The Amisom mission is becoming even more shaky as it is limited in cash, and that the donors, their economies plagued by Covid-19, are unlikely to increase large budgets any time soon. Kenya has also lost its appetite for the Somali adventure, and has one foot outside the Amisom door.

Last week, news began that more than 1,300 inmates in the eastern Democratic Republic of the Congo-Beni city had escaped from prison after suspected Islamic rebels attacked the prison. Officials said it was the Allied Democratic Forces (ADF), a Ugandan rebel group that moved the store to the DRC after being kicked out of its base more than ten years ago.

Events could be on the way from the Gulf of Aden and the Indian Ocean, from Somalia, a short jump through northern Ethiopia to the fragile Sudan, and already extremist Chad, Niger or Northern Nigeria, Mali or Burkina Faso and ‘ A Guinea that is faltering in Alpha Condé’s grip on power, these ‘Islamic’ militants are capable of carving a path to the Atlantic Ocean in West Africa.

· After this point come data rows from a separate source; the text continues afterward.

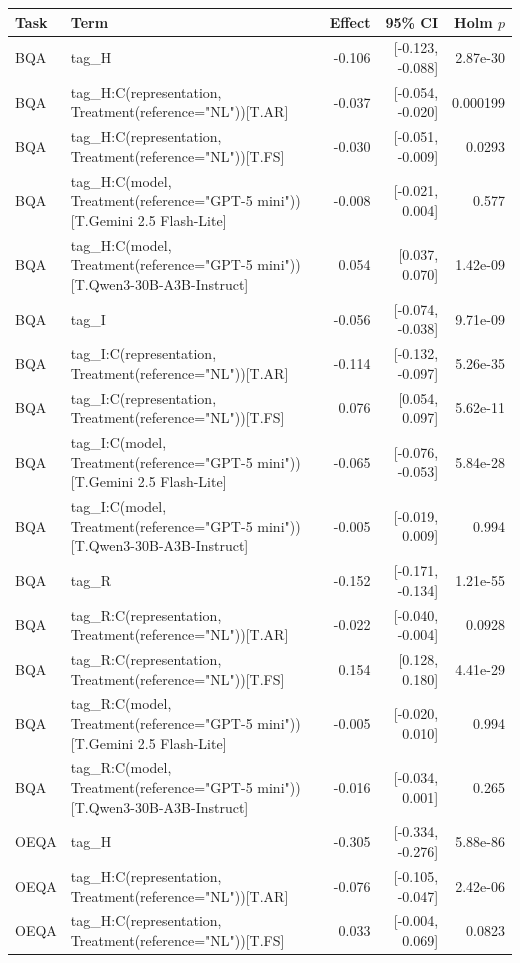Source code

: \begin{tabular}{llrrr}
\toprule
Task & Term & Effect & 95\% CI & Holm $p$ \\
\midrule
BQA & tag\_H & -0.106 & [-0.123, -0.088] & 2.87e-30 \\
BQA & tag\_H:C(representation, Treatment(reference="NL"))[T.AR] & -0.037 & [-0.054, -0.020] & 0.000199 \\
BQA & tag\_H:C(representation, Treatment(reference="NL"))[T.FS] & -0.030 & [-0.051, -0.009] & 0.0293 \\
BQA & tag\_H:C(model, Treatment(reference="GPT-5 mini"))[T.Gemini 2.5 Flash-Lite] & -0.008 & [-0.021, 0.004] & 0.577 \\
BQA & tag\_H:C(model, Treatment(reference="GPT-5 mini"))[T.Qwen3-30B-A3B-Instruct] & 0.054 & [0.037, 0.070] & 1.42e-09 \\
BQA & tag\_I & -0.056 & [-0.074, -0.038] & 9.71e-09 \\
BQA & tag\_I:C(representation, Treatment(reference="NL"))[T.AR] & -0.114 & [-0.132, -0.097] & 5.26e-35 \\
BQA & tag\_I:C(representation, Treatment(reference="NL"))[T.FS] & 0.076 & [0.054, 0.097] & 5.62e-11 \\
BQA & tag\_I:C(model, Treatment(reference="GPT-5 mini"))[T.Gemini 2.5 Flash-Lite] & -0.065 & [-0.076, -0.053] & 5.84e-28 \\
BQA & tag\_I:C(model, Treatment(reference="GPT-5 mini"))[T.Qwen3-30B-A3B-Instruct] & -0.005 & [-0.019, 0.009] & 0.994 \\
BQA & tag\_R & -0.152 & [-0.171, -0.134] & 1.21e-55 \\
BQA & tag\_R:C(representation, Treatment(reference="NL"))[T.AR] & -0.022 & [-0.040, -0.004] & 0.0928 \\
BQA & tag\_R:C(representation, Treatment(reference="NL"))[T.FS] & 0.154 & [0.128, 0.180] & 4.41e-29 \\
BQA & tag\_R:C(model, Treatment(reference="GPT-5 mini"))[T.Gemini 2.5 Flash-Lite] & -0.005 & [-0.020, 0.010] & 0.994 \\
BQA & tag\_R:C(model, Treatment(reference="GPT-5 mini"))[T.Qwen3-30B-A3B-Instruct] & -0.016 & [-0.034, 0.001] & 0.265 \\
OEQA & tag\_H & -0.305 & [-0.334, -0.276] & 5.88e-86 \\
OEQA & tag\_H:C(representation, Treatment(reference="NL"))[T.AR] & -0.076 & [-0.105, -0.047] & 2.42e-06 \\
OEQA & tag\_H:C(representation, Treatment(reference="NL"))[T.FS] & 0.033 & [-0.004, 0.069] & 0.0823 \\

\end{tabular}
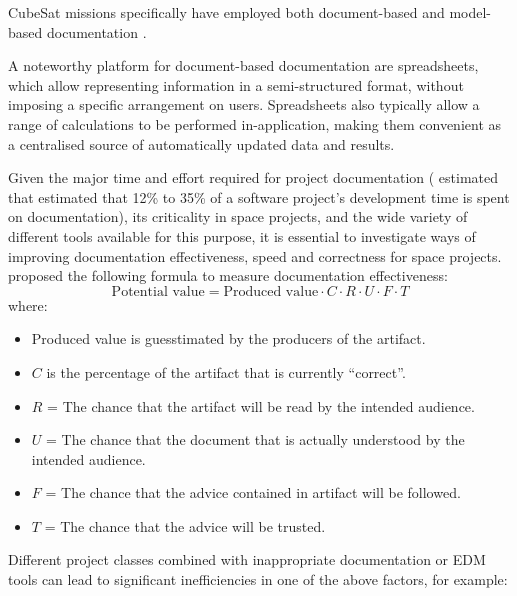 \documentclass[]{iac}
\begin{document}
CubeSat missions specifically have employed both document-based and model-based documentation \autocite{coyle_eecsat_2020,czech_first-move_nodate,slavinskis_estcube-1_2015}.

A noteworthy platform for document-based documentation are spreadsheets, which allow representing information in a semi-structured format, without imposing a specific arrangement on users. Spreadsheets also typically allow a range of calculations to be performed in-application, making them convenient as a centralised source of automatically updated data and results.

Given the major time and effort required for project documentation (\citeauthor{sanchez-rosado_assessing_2009} \autocite{sanchez-rosado_assessing_2009} estimated that estimated that 12\% to 35\% of a software
project’s development time is spent on documentation), its criticality in space projects, and the wide variety of different tools available for this purpose, it is essential to investigate ways of improving documentation effectiveness, speed and correctness for space projects. \citeauthor{ambler_strategies_2008} \autocite{ambler_strategies_2008} proposed the following formula to measure documentation effectiveness:
\begin{equation}
\text{Potential value} = \text{Produced value} \cdot C \cdot R \cdot U \cdot F \cdot T
\end{equation}
where:
\begin{itemize}[itemsep=-1ex]
    \item Produced value is guesstimated by the producers of the artifact.
    \item \(C\) is the percentage of the artifact that is currently “correct”.
    \item \(R\) = The chance that the artifact will be read by the intended audience.
    \item \(U\) = The chance that the document that is actually understood by the intended audience.
    \item \(F\) = The chance that the advice contained in artifact will be followed.
    \item \(T\) = The chance that the advice will be trusted.
\end{itemize}
Different project classes combined with inappropriate documentation or \ac{EDM} tools can lead to significant inefficiencies in one of the above factors, for example:
\end{document}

And in southern Africa, only a debt-ridden Zambia is in their way of creating another passage from the Indian Ocean to the Atlantic Ocean in Central Africa.

If the inefficiency of the states in the path of the militants, the economic weakening exacerbated by the pandemic and corruption all continue, it will be in a very happy place for another three to five years – and it will be hell. for everyone in between. Hate them, yes, but it’s clear they’re extremists with a plan.